Featured Post

Is the new professionalism and ACP's new ethics really just about following guidelines?

The Charter ( Medical Professionalism in the New Millennium.A Physician's Charter) did not deal with just the important relationship of ...

Wednesday, December 26, 2012

More and more physicians work for corporations-what could possibly go wrong?

Dr Roy Poses tells us that plenty can go wrong and has already and will only get worse. See here for his latest commentary  of things going wrong when physicians' salaries are dependent on hospitals and other corporations for their livelihood who in turn exists to maximize profits and "quality care" is just a marketing phrase.


This detailed article from the NYT provides more chilling documentation of what can happen and,is happening, as corporate entities practice medicine and physicians become more and more under the control of the corporations' suits.


When there is a conflict between the corporation's bottom line and the individual patient's well being one could only hope that the physician's ethical compass would point in the direction of the patient benefit.However, with the new medical ethics , one could argue that the good of the collective ( the HMO or ACO or hospital  or whatever) may well trump the welfare of the individual .

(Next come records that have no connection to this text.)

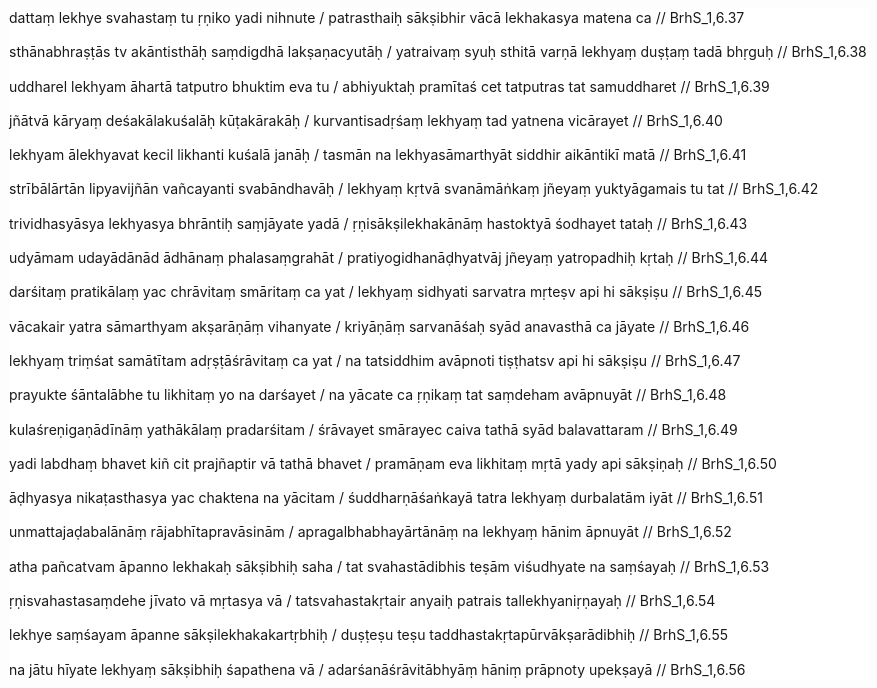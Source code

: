dattaṃ lekhye svahastaṃ tu ṛṇiko yadi nihnute /
patrasthaiḥ sākṣibhir vācā lekhakasya matena ca // BrhS_1,6.37

sthānabhraṣṭās tv akāntisthāḥ saṃdigdhā lakṣaṇacyutāḥ /
yatraivaṃ syuḥ sthitā varṇā lekhyaṃ duṣṭaṃ tadā bhṛguḥ // BrhS_1,6.38

uddharel lekhyam āhartā tatputro bhuktim eva tu /
abhiyuktaḥ pramītaś cet tatputras tat samuddharet // BrhS_1,6.39

jñātvā kāryaṃ deśakālakuśalāḥ kūṭakārakāḥ /
kurvantisadṛśaṃ lekhyaṃ tad yatnena vicārayet // BrhS_1,6.40

lekhyam ālekhyavat kecil likhanti kuśalā janāḥ /
tasmān na lekhyasāmarthyāt siddhir aikāntikī matā // BrhS_1,6.41

strībālārtān lipyavijñān vañcayanti svabāndhavāḥ /
lekhyaṃ kṛtvā svanāmāṅkaṃ jñeyaṃ yuktyāgamais tu tat // BrhS_1,6.42

trividhasyāsya lekhyasya bhrāntiḥ saṃjāyate yadā /
ṛṇisākṣilekhakānāṃ hastoktyā śodhayet tataḥ // BrhS_1,6.43

udyāmam udayādānād ādhānaṃ phalasaṃgrahāt /
pratiyogidhanāḍhyatvāj jñeyaṃ yatropadhiḥ kṛtaḥ // BrhS_1,6.44

darśitaṃ pratikālaṃ yac chrāvitaṃ smāritaṃ ca yat /
lekhyaṃ sidhyati sarvatra mṛteṣv api hi sākṣiṣu // BrhS_1,6.45

vācakair yatra sāmarthyam akṣarāṇāṃ vihanyate /
kriyāṇāṃ sarvanāśaḥ syād anavasthā ca jāyate // BrhS_1,6.46

lekhyaṃ triṃśat samātītam adṛṣṭāśrāvitaṃ ca yat /
na tatsiddhim avāpnoti tiṣṭhatsv api hi sākṣiṣu // BrhS_1,6.47

prayukte śāntalābhe tu likhitaṃ yo na darśayet /
na yācate ca ṛṇikaṃ tat saṃdeham avāpnuyāt // BrhS_1,6.48

kulaśreṇigaṇādīnāṃ yathākālaṃ pradarśitam /
śrāvayet smārayec caiva tathā syād balavattaram // BrhS_1,6.49

yadi labdhaṃ bhavet kiñ cit prajñaptir vā tathā bhavet /
pramāṇam eva likhitaṃ mṛtā yady api sākṣiṇaḥ // BrhS_1,6.50

āḍhyasya nikaṭasthasya yac chaktena na yācitam /
śuddharṇāśaṅkayā tatra lekhyaṃ durbalatām iyāt // BrhS_1,6.51

unmattajaḍabalānāṃ rājabhītapravāsinām /
apragalbhabhayārtānāṃ na lekhyaṃ hānim āpnuyāt // BrhS_1,6.52

atha pañcatvam āpanno lekhakaḥ sākṣibhiḥ saha /
tat svahastādibhis teṣām viśudhyate na saṃśayaḥ // BrhS_1,6.53

ṛṇisvahastasaṃdehe jīvato vā mṛtasya vā /
tatsvahastakṛtair anyaiḥ patrais tallekhyaniṛṇayaḥ // BrhS_1,6.54

lekhye saṃśayam āpanne sākṣilekhakakartṛbhiḥ /
duṣṭeṣu teṣu taddhastakṛtapūrvākṣarādibhiḥ // BrhS_1,6.55

na jātu hīyate lekhyaṃ sākṣibhiḥ śapathena vā /
adarśanāśrāvitābhyāṃ hāniṃ prāpnoty upekṣayā // BrhS_1,6.56
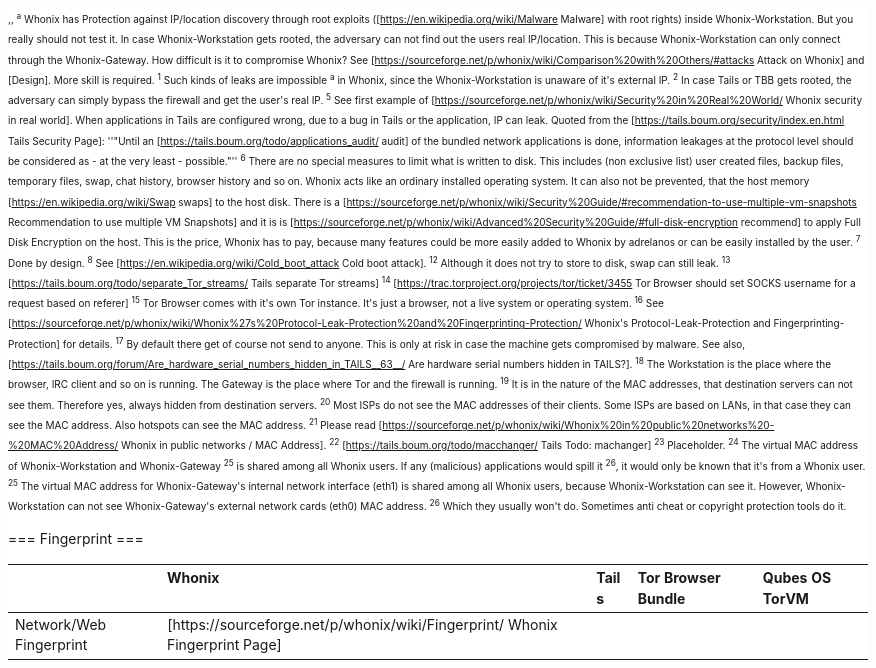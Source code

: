<font size="-3"> ,, <sup>a</sup> Whonix has Protection against IP/location discovery through root exploits ([https://en.wikipedia.org/wiki/Malware Malware] with root rights) inside Whonix-Workstation. But you really should not test it. In case Whonix-Workstation gets rooted, the adversary can not find out the users real IP/location. This is because Whonix-Workstation can only connect through the Whonix-Gateway. How difficult is it to compromise Whonix? See [https://sourceforge.net/p/whonix/wiki/Comparison%20with%20Others/#attacks Attack on Whonix] and [Design]. More skill is required. <sup>1</sup> Such kinds of leaks are impossible <sup>a</sup> in Whonix, since the Whonix-Workstation is unaware of it's external IP. <sup>2</sup> In case Tails or TBB gets rooted, the adversary can simply bypass the firewall and get the user's real IP. <sup>5</sup> See first example of [https://sourceforge.net/p/whonix/wiki/Security%20in%20Real%20World/ Whonix security in real world]. When applications in Tails are configured wrong, due to a bug in Tails or the application, IP can leak. Quoted from the [https://tails.boum.org/security/index.en.html Tails Security Page]: ''&quot;Until an [https://tails.boum.org/todo/applications_audit/ audit] of the bundled network applications is done, information leakages at the protocol level should be considered as - at the very least - possible.&quot;'' <sup>6</sup> There are no special measures to limit what is written to disk. This includes (non exclusive list) user created files, backup files, temporary files, swap, chat history, browser history and so on. Whonix acts like an ordinary installed operating system. It can also not be prevented, that the host memory [https://en.wikipedia.org/wiki/Swap swaps] to the host disk. There is a [https://sourceforge.net/p/whonix/wiki/Security%20Guide/#recommendation-to-use-multiple-vm-snapshots Recommendation to use multiple VM Snapshots] and it is is [https://sourceforge.net/p/whonix/wiki/Advanced%20Security%20Guide/#full-disk-encryption recommend] to apply Full Disk Encryption on the host. This is the price, Whonix has to pay, because many features could be more easily added to Whonix by adrelanos or can be easily installed by the user. <sup>7</sup> Done by design. <sup>8</sup> See [https://en.wikipedia.org/wiki/Cold_boot_attack Cold boot attack]. <sup>12</sup> Although it does not try to store to disk, swap can still leak. <sup>13</sup> [https://tails.boum.org/todo/separate_Tor_streams/ Tails separate Tor streams] <sup>14</sup> [https://trac.torproject.org/projects/tor/ticket/3455 Tor Browser should set SOCKS username for a request based on referer] <sup>15</sup> Tor Browser comes with it's own Tor instance. It's just a browser, not a live system or operating system. <sup>16</sup> See [https://sourceforge.net/p/whonix/wiki/Whonix%27s%20Protocol-Leak-Protection%20and%20Fingerprinting-Protection/ Whonix's Protocol-Leak-Protection and Fingerprinting-Protection] for details. <sup>17</sup> By default there get of course not send to anyone. This is only at risk in case the machine gets compromised by malware. See also, [https://tails.boum.org/forum/Are_hardware_serial_numbers_hidden_in_TAILS__63__/ Are hardware serial numbers hidden in TAILS?]. <sup>18</sup> The Workstation is the place where the browser, IRC client and so on is running. The Gateway is the place where Tor and the firewall is running. <sup>19</sup> It is in the nature of the MAC addresses, that destination servers can not see them. Therefore yes, always hidden from destination servers. <sup>20</sup> Most ISPs do not see the MAC addresses of their clients. Some ISPs are based on LANs, in that case they can see the MAC address. Also hotspots can see the MAC address. <sup>21</sup> Please read [https://sourceforge.net/p/whonix/wiki/Whonix%20in%20public%20networks%20-%20MAC%20Address/ Whonix in public networks / MAC Address]. <sup>22</sup> [https://tails.boum.org/todo/macchanger/ Tails Todo: machanger] <sup>23</sup> Placeholder. <sup>24</sup> The virtual MAC address of Whonix-Workstation and Whonix-Gateway <sup>25</sup> is shared among all Whonix users. If any (malicious) applications would spill it <sup>26</sup>, it would only be known that it's from a Whonix user. <sup>25</sup> The virtual MAC address for Whonix-Gateway's internal network interface (eth1) is shared among all Whonix users, because Whonix-Workstation can see it. However, Whonix-Workstation can not see Whonix-Gateway's external network cards (eth0) MAC address. <sup>26</sup> Which they usually won't do. Sometimes anti cheat or copyright protection tools do it. </font>

=== Fingerprint ===

<table>
<thead>
<tr class="header">
<th align="left"></th>
<th align="left">Whonix</th>
<th align="left">Tails</th>
<th align="left">Tor Browser Bundle</th>
<th align="left">Qubes OS TorVM</th>
</tr>
</thead>
<tbody>
<tr class="odd">
<td align="left">Network/Web Fingerprint</td>
<td align="left">[https://sourceforge.net/p/whonix/wiki/Fingerprint/ Whonix Fingerprint Page]</td>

 That was not the case with the "old ethic" in which the good of the collective was not mentioned and the physician was considered the fiduciary of the patient.Try and find the word fiduciary in the New Professionalism or in the latest edition of the ethics manual of the American College of Physicians.

When the physician and the corporation have the same interest  (corporate bottom line) and the former act in the interests of the latter the published desire of Berwick and Brennan to do away with the [physician - patient ] dyad as a decision making unit will be fulfilled. See here for my earlier comments on the following quote from Berwick's Book entitled New Rules.

 
"Today, this isolated relationship[ he is speaking of the physician patient relationship] is no longer tenable or possible… Traditional medical ethics, based on the doctor-patient dyad must be reformulated to fit the new mold of the delivery of health care...Regulation must evolve. Regulating for improved medical care involves designing appropriate rules with authority...Health care is being rationalized through critical pathways and guidelines. The
primary function of regulation in health care, especially as it affects the quality of medical care, is to constrain decentralized individualized decision making.


In the 17 years since the publication of New Rules,considerable progress has been made in their desired reformulation of ethics and how medicine is practiced and one can surmise that the authors are appropriately gratified. Those of us who hoped that in our hour of medical need we would be attended by physicians who acted in their fiduciary duty to us and not in accordance with a reformulated ethical framework are a bit less sanguine.

1 comment:

Hal Dall, MD said...

I'm considered corrupt if I take a pen from a drug rep, corrupt if I provide someone needed care outside of competing guidelines, worse than corrupt if I have a direct care practice (I wish).

Yet if I crimp care to meet the corp bottom line, no problem!

As I tell my patients, this collectivization of doctors into collective medical farms is a feature, not a bug of Obamacare.